- Conference: Independent
- Record: 7–5
- Captain: Thomas Bowe

= 1907–08 NYU Violets men's basketball team =

American college basketball season

The 1907–08 NYU Violets men's basketball team represented New York University during the 1907–08 college men's basketball season. The team finished with an overall record of 7–5.

==Schedule==

| Date time, TV | Opponent | Result | Record | Site city, state |
| Dec. 6, 1907 | St.
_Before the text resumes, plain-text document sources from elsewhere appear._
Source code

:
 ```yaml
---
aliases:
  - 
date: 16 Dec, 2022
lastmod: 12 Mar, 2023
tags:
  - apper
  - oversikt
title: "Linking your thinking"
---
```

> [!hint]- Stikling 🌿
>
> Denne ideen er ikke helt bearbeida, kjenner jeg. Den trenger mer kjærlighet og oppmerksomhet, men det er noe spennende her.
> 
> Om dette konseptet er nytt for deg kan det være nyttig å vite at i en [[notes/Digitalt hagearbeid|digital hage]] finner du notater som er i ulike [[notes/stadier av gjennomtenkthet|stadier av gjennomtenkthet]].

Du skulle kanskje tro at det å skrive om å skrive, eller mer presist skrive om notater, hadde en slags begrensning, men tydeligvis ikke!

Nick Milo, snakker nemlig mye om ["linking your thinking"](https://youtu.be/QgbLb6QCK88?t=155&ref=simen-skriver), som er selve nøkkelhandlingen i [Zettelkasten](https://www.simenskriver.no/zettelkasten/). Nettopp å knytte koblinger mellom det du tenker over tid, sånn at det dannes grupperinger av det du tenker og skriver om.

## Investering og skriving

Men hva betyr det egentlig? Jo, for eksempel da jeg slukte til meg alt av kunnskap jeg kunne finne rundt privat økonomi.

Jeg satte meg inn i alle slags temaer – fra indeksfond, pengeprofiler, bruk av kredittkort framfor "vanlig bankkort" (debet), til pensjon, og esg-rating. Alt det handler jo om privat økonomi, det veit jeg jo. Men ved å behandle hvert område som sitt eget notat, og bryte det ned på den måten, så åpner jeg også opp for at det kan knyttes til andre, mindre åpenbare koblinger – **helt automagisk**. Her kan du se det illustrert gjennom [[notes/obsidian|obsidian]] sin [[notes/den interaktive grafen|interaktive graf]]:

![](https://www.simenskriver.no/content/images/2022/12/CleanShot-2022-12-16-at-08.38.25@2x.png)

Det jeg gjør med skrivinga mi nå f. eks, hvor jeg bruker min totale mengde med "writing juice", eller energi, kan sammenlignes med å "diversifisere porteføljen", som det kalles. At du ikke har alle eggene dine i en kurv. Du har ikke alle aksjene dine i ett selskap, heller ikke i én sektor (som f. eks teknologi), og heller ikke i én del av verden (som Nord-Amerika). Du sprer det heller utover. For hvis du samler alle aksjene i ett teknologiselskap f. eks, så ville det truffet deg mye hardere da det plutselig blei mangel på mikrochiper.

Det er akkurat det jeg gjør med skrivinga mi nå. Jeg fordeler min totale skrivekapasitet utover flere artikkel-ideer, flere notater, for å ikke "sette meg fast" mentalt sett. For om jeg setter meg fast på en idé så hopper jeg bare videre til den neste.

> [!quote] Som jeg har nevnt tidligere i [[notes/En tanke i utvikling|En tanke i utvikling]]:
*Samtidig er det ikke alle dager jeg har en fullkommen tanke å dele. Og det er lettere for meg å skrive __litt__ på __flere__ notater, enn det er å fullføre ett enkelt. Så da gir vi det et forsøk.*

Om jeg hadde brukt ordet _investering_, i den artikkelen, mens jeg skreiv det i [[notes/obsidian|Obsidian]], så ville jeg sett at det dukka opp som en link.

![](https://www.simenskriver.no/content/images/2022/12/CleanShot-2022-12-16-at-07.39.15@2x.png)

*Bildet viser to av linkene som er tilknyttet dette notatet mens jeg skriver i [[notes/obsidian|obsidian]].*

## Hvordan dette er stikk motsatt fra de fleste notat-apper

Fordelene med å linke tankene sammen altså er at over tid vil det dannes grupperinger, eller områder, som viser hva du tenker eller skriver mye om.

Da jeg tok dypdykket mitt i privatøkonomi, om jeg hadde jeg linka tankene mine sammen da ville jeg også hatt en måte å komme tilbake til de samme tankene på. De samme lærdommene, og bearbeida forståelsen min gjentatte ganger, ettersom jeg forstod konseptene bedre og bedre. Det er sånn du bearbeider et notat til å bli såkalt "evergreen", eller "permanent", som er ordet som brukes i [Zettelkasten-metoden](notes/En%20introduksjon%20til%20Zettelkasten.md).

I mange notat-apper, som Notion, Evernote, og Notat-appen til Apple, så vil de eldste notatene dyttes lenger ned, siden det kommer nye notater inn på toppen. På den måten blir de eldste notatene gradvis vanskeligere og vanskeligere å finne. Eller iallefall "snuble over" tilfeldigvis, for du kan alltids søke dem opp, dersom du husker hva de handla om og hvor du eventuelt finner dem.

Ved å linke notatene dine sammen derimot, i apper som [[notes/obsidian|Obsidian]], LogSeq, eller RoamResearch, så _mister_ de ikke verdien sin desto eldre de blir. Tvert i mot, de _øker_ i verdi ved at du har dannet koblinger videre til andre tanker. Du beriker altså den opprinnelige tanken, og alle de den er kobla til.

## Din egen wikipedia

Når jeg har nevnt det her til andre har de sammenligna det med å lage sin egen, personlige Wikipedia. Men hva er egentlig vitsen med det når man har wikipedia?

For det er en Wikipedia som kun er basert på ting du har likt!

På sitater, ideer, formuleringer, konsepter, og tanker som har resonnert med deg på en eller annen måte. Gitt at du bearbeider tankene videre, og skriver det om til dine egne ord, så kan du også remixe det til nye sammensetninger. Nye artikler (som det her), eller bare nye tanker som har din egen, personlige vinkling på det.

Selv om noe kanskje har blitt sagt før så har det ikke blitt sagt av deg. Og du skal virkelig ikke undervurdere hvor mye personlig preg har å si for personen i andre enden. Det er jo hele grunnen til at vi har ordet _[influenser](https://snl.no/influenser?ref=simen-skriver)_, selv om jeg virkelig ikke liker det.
John's | W 34–13 | 1–0 | New York, NY |
| Dec. 13, 1907 | at Brooklyn Polytechnic | W 29–17 | 2–0 |  |
| Dec. 14, 1907 | at Army | W 23–20 | 3–0 | West Point, NY |
| Jan. 8, 1908 | at Princeton | L 18–44 | 3–1 | University Gymnasium Princeton, NJ |
| Jan. 10, 1908 | Rutgers | W 47–22 | 4–1 | Original College Avenue Gymnasium New Brunswick, NJ |
| Jan. 17, 1908 | at Pratt | W 41–24 | 5–1 | Brooklyn, NY |
| Jan. 22, 1908 | Rutgers | W 35–14 | 6–1 | Original College Avenue Gymnasium New Brunswick, NJ |
| Feb. 7, 1908 | R.P.I. | L 18–20 | 6–2 | New York, NY |
| Feb. 14, 1908 | Princeton | L 08–30 | 6–3 | New York, NY |
| Feb. 21, 1908 | Hamilton | L 20–24 | 6–4 | New York, NY |
| Feb. 28, 1908 | at R.P.I | L 29–31 | 6–5 | Troy, NY |
| Mar. 7, 1908 | Union | W 34–6 | 7–5 | New York, NY |
*Non-conference game. (#) Tournament seedings in parentheses.